## WORK INSTRUCTION
The answer is the complete listing below, written out again exactly.

## DATASET ENTRIES
━━━━━━━━━━━━━━━━━━━━

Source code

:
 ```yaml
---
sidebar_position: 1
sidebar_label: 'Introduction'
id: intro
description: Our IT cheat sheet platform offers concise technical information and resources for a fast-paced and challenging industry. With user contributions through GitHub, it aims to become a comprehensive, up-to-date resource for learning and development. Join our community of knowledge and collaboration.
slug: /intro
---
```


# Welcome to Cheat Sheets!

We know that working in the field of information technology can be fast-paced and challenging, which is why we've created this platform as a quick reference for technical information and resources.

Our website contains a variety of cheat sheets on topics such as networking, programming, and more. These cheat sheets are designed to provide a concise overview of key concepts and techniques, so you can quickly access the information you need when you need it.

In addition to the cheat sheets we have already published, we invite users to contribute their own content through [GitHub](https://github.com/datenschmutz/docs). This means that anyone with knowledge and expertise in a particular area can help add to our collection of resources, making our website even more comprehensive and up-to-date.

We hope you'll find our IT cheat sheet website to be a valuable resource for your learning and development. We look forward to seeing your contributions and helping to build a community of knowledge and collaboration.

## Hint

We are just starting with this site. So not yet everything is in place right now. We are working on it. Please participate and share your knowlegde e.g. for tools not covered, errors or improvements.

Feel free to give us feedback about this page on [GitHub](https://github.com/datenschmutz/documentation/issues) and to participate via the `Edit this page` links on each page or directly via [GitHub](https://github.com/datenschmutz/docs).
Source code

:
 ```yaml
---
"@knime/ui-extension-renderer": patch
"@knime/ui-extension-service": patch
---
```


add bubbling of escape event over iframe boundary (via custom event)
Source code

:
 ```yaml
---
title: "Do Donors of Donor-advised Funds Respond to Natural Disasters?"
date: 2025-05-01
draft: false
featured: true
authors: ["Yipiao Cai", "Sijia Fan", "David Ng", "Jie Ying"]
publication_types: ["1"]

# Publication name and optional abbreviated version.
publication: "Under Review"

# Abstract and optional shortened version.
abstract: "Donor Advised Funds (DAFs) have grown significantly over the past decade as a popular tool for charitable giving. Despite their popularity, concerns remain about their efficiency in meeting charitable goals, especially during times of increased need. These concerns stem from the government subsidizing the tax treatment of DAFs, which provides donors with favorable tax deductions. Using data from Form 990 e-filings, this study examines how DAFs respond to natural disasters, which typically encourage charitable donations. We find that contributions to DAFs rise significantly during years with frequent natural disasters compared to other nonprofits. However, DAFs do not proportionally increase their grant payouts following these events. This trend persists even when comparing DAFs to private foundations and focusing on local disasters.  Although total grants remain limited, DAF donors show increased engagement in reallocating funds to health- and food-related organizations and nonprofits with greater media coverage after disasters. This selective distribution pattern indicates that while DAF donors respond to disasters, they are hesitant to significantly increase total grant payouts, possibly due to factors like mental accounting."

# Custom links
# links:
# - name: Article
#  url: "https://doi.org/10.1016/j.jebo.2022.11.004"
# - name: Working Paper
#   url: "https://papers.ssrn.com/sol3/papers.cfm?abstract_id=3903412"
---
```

━━━━━━━━━━━━━━━━━━━━

## THE COMPLETED TASK
Source code

:
 ```yaml
---
sidebar_position: 1
sidebar_label: 'Introduction'
id: intro
description: Our IT cheat sheet platform offers concise technical information and resources for a fast-paced and challenging industry. With user contributions through GitHub, it aims to become a comprehensive, up-to-date resource for learning and development. Join our community of knowledge and collaboration.
slug: /intro
---
```


# Welcome to Cheat Sheets!

We know that working in the field of information technology can be fast-paced and challenging, which is why we've created this platform as a quick reference for technical information and resources.

Our website contains a variety of cheat sheets on topics such as networking, programming, and more. These cheat sheets are designed to provide a concise overview of key concepts and techniques, so you can quickly access the information you need when you need it.

In addition to the cheat sheets we have already published, we invite users to contribute their own content through [GitHub](https://github.com/datenschmutz/docs). This means that anyone with knowledge and expertise in a particular area can help add to our collection of resources, making our website even more comprehensive and up-to-date.

We hope you'll find our IT cheat sheet website to be a valuable resource for your learning and development. We look forward to seeing your contributions and helping to build a community of knowledge and collaboration.

## Hint

We are just starting with this site. So not yet everything is in place right now. We are working on it. Please participate and share your knowlegde e.g. for tools not covered, errors or improvements.

Feel free to give us feedback about this page on [GitHub](https://github.com/datenschmutz/documentation/issues) and to participate via the `Edit this page` links on each page or directly via [GitHub](https://github.com/datenschmutz/docs).
Source code

:
 ```yaml
---
"@knime/ui-extension-renderer": patch
"@knime/ui-extension-service": patch
---
```


add bubbling of escape event over iframe boundary (via custom event)
Source code

:
 ```yaml
---
title: "Do Donors of Donor-advised Funds Respond to Natural Disasters?"
date: 2025-05-01
draft: false
featured: true
authors: ["Yipiao Cai", "Sijia Fan", "David Ng", "Jie Ying"]
publication_types: ["1"]

# Publication name and optional abbreviated version.
publication: "Under Review"

# Abstract and optional shortened version.
abstract: "Donor Advised Funds (DAFs) have grown significantly over the past decade as a popular tool for charitable giving. Despite their popularity, concerns remain about their efficiency in meeting charitable goals, especially during times of increased need. These concerns stem from the government subsidizing the tax treatment of DAFs, which provides donors with favorable tax deductions. Using data from Form 990 e-filings, this study examines how DAFs respond to natural disasters, which typically encourage charitable donations. We find that contributions to DAFs rise significantly during years with frequent natural disasters compared to other nonprofits. However, DAFs do not proportionally increase their grant payouts following these events. This trend persists even when comparing DAFs to private foundations and focusing on local disasters.  Although total grants remain limited, DAF donors show increased engagement in reallocating funds to health- and food-related organizations and nonprofits with greater media coverage after disasters. This selective distribution pattern indicates that while DAF donors respond to disasters, they are hesitant to significantly increase total grant payouts, possibly due to factors like mental accounting."

# Custom links
# links:
# - name: Article
#  url: "https://doi.org/10.1016/j.jebo.2022.11.004"
# - name: Working Paper
#   url: "https://papers.ssrn.com/sol3/papers.cfm?abstract_id=3903412"
---
```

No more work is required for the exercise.